History is contemporary: Ishmael Reed’s “Conjugating Hindi”

by LIYA WANG

Ishmael Reed’s new novel Conjugating Hindi (published by Dalkey Archives) is provocatively historical and inspirationally contemporary.

Set in Oakland, California, 2017, the story dramatizes how the old sin of slavery returns under a new president “who pretended to be champion of the Middle Class,” but whose “heart was with the rich”. Under such a circumstance, artists and Blacks are driven out of cities across the nation by real estate poachers (Conjugating 10). With this deplorable scene, the novel sets forth its satirical narration revolving about a commercial debating program on “Was Slavery All That Bad?”

Organized by Columbia Speakers Bureau in New York, the debate is carefully designed to make money from “a human holocaust” (Conjugating 23). For Reed readers, this subject is hardly new. From Freelance Pallbearers to Juice!, Ishmael Reed, with unfailing courage and unique narrative art, has been telling us how stories about human misery, especially those of Black slaves, are stolen and staged by the moneyed and the privileged for profit. Conjugating Hindi probes deeper into this subject by introducing into the story world a right-wing Indian-American, who is used not only against his fellow countrymen, but Afro-Americans. Shashi Paramara and Peter Bowman participate in a series of debates before White conservative audiences. The novel signals Reed’s brisk stepping into the cultural and literary history of India. In various ways, this remarkable story reverberates with Reed’s persistent concern with American social reality as well as his imaginative construction of multicultural poetics which talks back to racism in American culture and literature.

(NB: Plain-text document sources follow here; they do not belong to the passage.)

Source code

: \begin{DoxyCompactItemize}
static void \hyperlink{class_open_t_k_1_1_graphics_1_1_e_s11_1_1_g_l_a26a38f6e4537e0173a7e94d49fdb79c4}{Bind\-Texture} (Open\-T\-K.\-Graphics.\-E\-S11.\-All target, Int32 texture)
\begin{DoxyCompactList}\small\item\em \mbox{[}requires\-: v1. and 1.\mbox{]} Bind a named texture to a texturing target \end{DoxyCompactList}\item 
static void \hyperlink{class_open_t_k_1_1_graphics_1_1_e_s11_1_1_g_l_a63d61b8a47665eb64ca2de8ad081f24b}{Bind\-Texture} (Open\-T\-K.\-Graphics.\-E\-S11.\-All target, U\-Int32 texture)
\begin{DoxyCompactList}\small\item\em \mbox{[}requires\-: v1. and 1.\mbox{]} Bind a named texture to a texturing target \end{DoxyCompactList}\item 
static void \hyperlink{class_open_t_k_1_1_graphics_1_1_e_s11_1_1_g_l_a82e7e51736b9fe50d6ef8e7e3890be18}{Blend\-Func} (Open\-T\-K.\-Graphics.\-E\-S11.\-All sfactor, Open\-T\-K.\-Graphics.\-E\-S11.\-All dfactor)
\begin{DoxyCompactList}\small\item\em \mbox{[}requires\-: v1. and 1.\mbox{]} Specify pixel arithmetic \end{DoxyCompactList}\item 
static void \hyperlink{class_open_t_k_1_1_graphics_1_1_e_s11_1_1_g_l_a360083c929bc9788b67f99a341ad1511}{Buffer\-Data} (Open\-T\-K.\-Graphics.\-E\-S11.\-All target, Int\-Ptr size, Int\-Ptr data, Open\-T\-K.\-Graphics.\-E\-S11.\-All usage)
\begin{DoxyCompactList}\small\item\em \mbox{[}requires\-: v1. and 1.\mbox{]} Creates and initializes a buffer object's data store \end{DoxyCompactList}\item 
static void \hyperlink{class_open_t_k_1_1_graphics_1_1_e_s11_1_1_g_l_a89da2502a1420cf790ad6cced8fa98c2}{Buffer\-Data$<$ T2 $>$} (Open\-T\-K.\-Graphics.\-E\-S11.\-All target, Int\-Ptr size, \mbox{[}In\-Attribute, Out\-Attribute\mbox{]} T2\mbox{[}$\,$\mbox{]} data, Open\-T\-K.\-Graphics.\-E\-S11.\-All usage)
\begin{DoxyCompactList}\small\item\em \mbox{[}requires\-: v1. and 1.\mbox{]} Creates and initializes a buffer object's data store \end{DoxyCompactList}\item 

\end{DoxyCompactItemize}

Early in 1977 when interviewed by John Domini concerning the relationship between history and literature, Reed remarked that “the past is contemporary”, explaining his narrative “anachronism” (as is described by the postmodernists) as related to an African Vodun conception of time[1]. Such a statement should not be understood in a simplistic way. As Reed makes it clear in the same interview, “I see writing as a fine art, not just a medium for telling a story”. In another interview of the same year, he picked up the same issue with the following observation:

“I think slavery is contemporary; the same institutions that existed in the plantation situation of the eighteenth- and nineteenth-century South exist now” (Conversations, 120).

What is made clear here is a historical sense that is forcefully directed to the contemporary moment when this great novelist is writing. In other words, Reed is almost always addressing a public which seems to be forgetting about the past. Conjugating Hindi is surely about a present when “[E]very vote for Donald Trump was a vote for vulgarity. His supporters got exactly what they paid for” (July 28, 2017 NYTIMES). Very much like the situation described in The Terrible Twos where we see the Reagan administration was satisfied and sanguine while millions in the United States were starving, Conjugating Hindi presents us with similar social scenes, where even the White progressives are protesting against “income inequality”. In circumstances like these, the Black elite has to struggle for a modest existence.